■ **Your goal**
Could you find every line in the records below that contains the word "Recursion" and copy it?

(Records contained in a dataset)
-- Opening Marker --

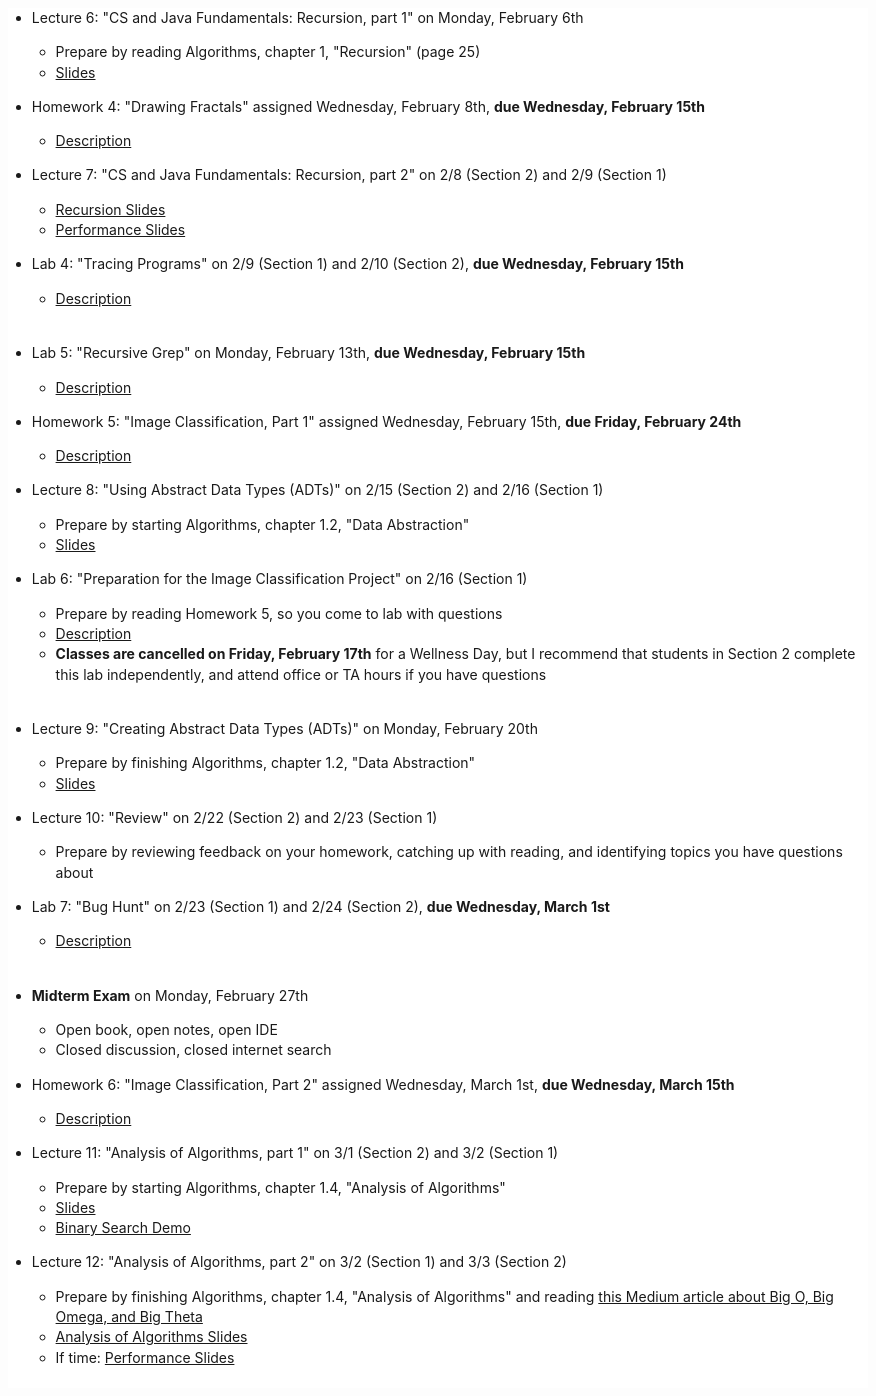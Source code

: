 - Lecture 6: "CS and Java Fundamentals: Recursion, part 1" on Monday, February 6th
  - Prepare by reading Algorithms, chapter 1, "Recursion" (page 25)
  - [Slides](../slides/CS.6.Recursion.pdf)
- Homework 4: "Drawing Fractals" assigned Wednesday, February 8th, **due Wednesday, February 15th**
  - [Description](../homework/4/)
- Lecture 7: "CS and Java Fundamentals: Recursion, part 2" on 2/8 (Section 2) and 2/9 (Section 1)
  - [Recursion Slides](../slides/CS.6.Recursion.pdf)
  - [Performance Slides](../slides/CS.7.Performance.pdf)
- Lab 4: "Tracing Programs" on 2/9 (Section 1) and 2/10 (Section 2), **due Wednesday, February 15th**
  - [Description](../lab/4/)<br><br>

- Lab 5: "Recursive Grep" on Monday, February 13th, **due Wednesday, February 15th**
  - [Description](../lab/5/)
- Homework 5: "Image Classification, Part 1" assigned Wednesday, February 15th, **due Friday, February 24th**
  - [Description](../homework/5/)
- Lecture 8: "Using Abstract Data Types (ADTs)" on 2/15 (Section 2) and 2/16 (Section 1)
  - Prepare by starting Algorithms, chapter 1.2, "Data Abstraction"
  - [Slides](../slides/CS.8.ADTs.pdf)
- Lab 6: "Preparation for the Image Classification Project" on 2/16 (Section 1)
  - Prepare by reading Homework 5, so you come to lab with questions
  - [Description](../lab/6/)
  - **Classes are cancelled on Friday, February 17th** for a Wellness Day, but I recommend that students in Section 2 complete this lab independently, and attend office or TA hours if you have questions<br><br>

- Lecture 9: "Creating Abstract Data Types (ADTs)" on Monday, February 20th
  - Prepare by finishing Algorithms, chapter 1.2, "Data Abstraction"
  - [Slides](../slides/CS.9.CreatingDTs.pdf)
- Lecture 10: "Review" on 2/22 (Section 2) and 2/23 (Section 1)
  - Prepare by reviewing feedback on your homework, catching up with reading, and identifying topics you have questions about
- Lab 7: "Bug Hunt" on 2/23 (Section 1) and 2/24 (Section 2), **due Wednesday, March 1st**
  - [Description](../lab/7/)<br><br>

- **Midterm Exam** on Monday, February 27th
  - Open book, open notes, open IDE
  - Closed discussion, closed internet search
- Homework 6: "Image Classification, Part 2" assigned Wednesday, March 1st, **due Wednesday, March 15th**
  - [Description](../homework/6/)
- Lecture 11: "Analysis of Algorithms, part 1" on 3/1 (Section 2) and 3/2 (Section 1)
  - Prepare by starting Algorithms, chapter 1.4, "Analysis of Algorithms"
  - [Slides](../slides/14AnalysisOfAlgorithms.pdf)
  - [Binary Search Demo](../slides/14DemoBinarySearch.pdf)
- Lecture 12: "Analysis of Algorithms, part 2" on 3/2 (Section 1) and 3/3 (Section 2)
  - Prepare by finishing Algorithms, chapter 1.4, "Analysis of Algorithms" and reading [this Medium article about Big O, Big Omega, and Big Theta](https://medium.com/@.RT/total-n00bs-guide-to-big-o-big-ω-big-θ-aa259ae8a1c2)
  - [Analysis of Algorithms Slides](../slides/14AnalysisOfAlgorithms.pdf)
  - If time: [Performance Slides](../slides/CS.7.Performance.pdf)<br><br>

-- Closing Marker --

■ **Task solution**
: - Lecture 6: "CS and Java Fundamentals: Recursion, part 1" on Monday, February 6th
  - Prepare by reading Algorithms, chapter 1, "Recursion" (page 25)
  - [Slides](../slides/CS.6.Recursion.pdf)
- Lecture 7: "CS and Java Fundamentals: Recursion, part 2" on 2/8 (Section 2) and 2/9 (Section 1)
  - [Recursion Slides](../slides/CS.6.Recursion.pdf)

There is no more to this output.